— Nunca pensei que este lugar existisse de verdade… – comentou Panfílio com alguém que caminhava ao seu lado.
— Que lugar? Disse o outro, ainda meio desorientado.
— O purgatório.
— Purgatório? Como sabe que estamos no purgatório?
— Ora, basta olhar ao redor… Não é a Terra, não é o Inferno, tampouco o Paraíso. Parece mais um não-lugar, um nível intermédio entre mundos.
— Quer dizer então que… morremos?
(Silêncio).
Panfílio era um soldado que fora morto em batalha. Como todos os mortos quando desencarnam, levam um tempo para entenderem o que está acontecendo. O tempo de desorientação varia, de acordo com o tipo de morte e circunstâncias. Mesmo aqueles cuja morte é iminente, sentem-se desorientados, mas os de morte repentina e inesperada são os piores.
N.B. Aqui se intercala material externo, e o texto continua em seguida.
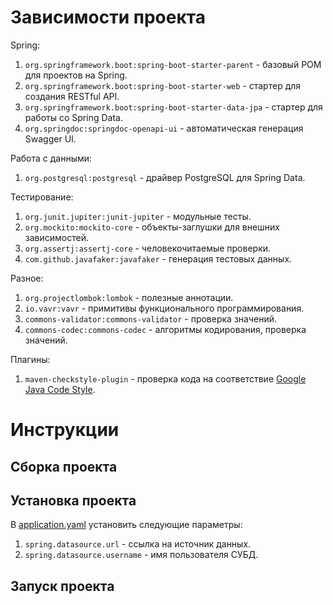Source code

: # Зависимости проекта

Spring:
1. `org.springframework.boot:spring-boot-starter-parent` - базовый POM для проектов на Spring.
2. `org.springframework.boot:spring-boot-starter-web` - стартер для создания RESTful API.
3. `org.springframework.boot:spring-boot-starter-data-jpa` - стартер для работы со Spring Data.
4. `org.springdoc:springdoc-openapi-ui` - автоматическая генерация Swagger UI.

Работа с данными:
1. `org.postgresql:postgresql` - драйвер PostgreSQL для Spring Data.


Тестирование:
1. `org.junit.jupiter:junit-jupiter` - модульные тесты.
2. `org.mockito:mockito-core` - объекты-заглушки для внешних зависимостей.
3. `org.assertj:assertj-core` - человекочитаемые проверки.
4. `com.github.javafaker:javafaker` - генерация тестовых данных.

Разное:
1. `org.projectlombok:lombok` - полезные аннотации.
2. `io.vavr:vavr` - примитивы функционального программирования.
3. `commons-validator:commons-validator` - проверка значений.
4. `commons-codec:commons-codec` - алгоритмы кодирования, проверка значений.


Плагины:
1. `maven-checkstyle-plugin` - проверка кода на соответствие [Google Java Code Style](https://google.github.io/styleguide/javaguide.html).

# Инструкции

## Сборка проекта

## Установка проекта
В [application.yaml](src/main/resources/application.yaml) установить следующие параметры:
1. `spring.datasource.url` - ссылка на источник данных.
2. `spring.datasource.username` - имя пользователя СУБД.

## Запуск проекта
Embora todos partam deixando para trás os negócios terrenos, as memórias terrenas permanecem com a matéria não-corpórea até o momento da nova encarnação, quando voltam para a Terra e encarnam um novo corpo. Geralmente outro corpo humano, mas não é uma regra…
De acordo com a Lei da Ação e Reação em voga no lugar, é no momento da encarnação que a matéria não-corpórea decide como será seu destino terrestre. Não absolutamente, mas um grande aspecto do que essa vida será. Para isso, são prostradas frente a uma grande Balança, a Balança das Ações, onde são colocadas todas as ações terrenas daquela alma, as boas de um lado e as más do outro. Não só as ações da última encarnação, mas de todos os tempos! Enquanto houver desbalanço entre os lados da Balança, a matéria não-corpórea está fadada a voltar à Terra.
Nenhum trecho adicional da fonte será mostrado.